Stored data
########
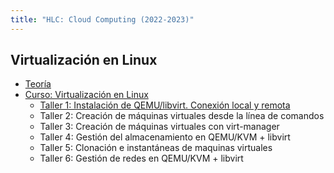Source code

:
 ```yaml
---
title: "HLC: Cloud Computing (2022-2023)"
---
```


## Virtualización en Linux

* [Teoría](https://raw.githubusercontent.com/josedom24/presentaciones/main/hlc/virtualizacion.pdf)
* [Curso: Virtualización en Linux](https://github.com/josedom24/curso_virtualizacion_linux)
	* [Taller 1: Instalación de QEMU/libvirt. Conexión local y remota](1_virtualizacion/t1.html)
	* Taller 2: Creación de máquinas virtuales desde la línea de comandos
	* Taller 3: Creación de máquinas virtuales con virt-manager
	* Taller 4: Gestión del almacenamiento en QEMU/KVM + libvirt
	* Taller 5: Clonación e instantáneas de maquinas virtuales
	* Taller 6: Gestión de redes en QEMU/KVM + libvirt
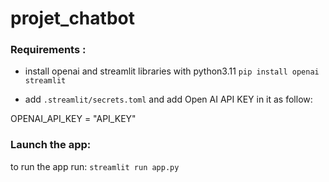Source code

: # projet_chatbot

### Requirements :
- install openai and streamlit libraries with python3.11
```pip install openai streamlit```

- add ```.streamlit/secrets.toml``` and add Open AI API KEY in it as follow: 

OPENAI_API_KEY = "API_KEY"

### Launch the app:
to run the app run: ```streamlit run app.py```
########
Work instruction - Drop the pictures and reproduce the rest of the data above exactly.

Answer for the task -
Source code

:
 ```yaml
---
title: "HLC: Cloud Computing (2022-2023)"
---
```


## Virtualización en Linux

* [Teoría](https://raw.githubusercontent.com/josedom24/presentaciones/main/hlc/virtualizacion.pdf)
* [Curso: Virtualización en Linux](https://github.com/josedom24/curso_virtualizacion_linux)
	* [Taller 1: Instalación de QEMU/libvirt. Conexión local y remota](1_virtualizacion/t1.html)
	* Taller 2: Creación de máquinas virtuales desde la línea de comandos
	* Taller 3: Creación de máquinas virtuales con virt-manager
	* Taller 4: Gestión del almacenamiento en QEMU/KVM + libvirt
	* Taller 5: Clonación e instantáneas de maquinas virtuales
	* Taller 6: Gestión de redes en QEMU/KVM + libvirt
Source code

: # projet_chatbot

### Requirements :
- install openai and streamlit libraries with python3.11
```pip install openai streamlit```

- add ```.streamlit/secrets.toml``` and add Open AI API KEY in it as follow: 

OPENAI_API_KEY = "API_KEY"

### Launch the app:
to run the app run: ```streamlit run app.py```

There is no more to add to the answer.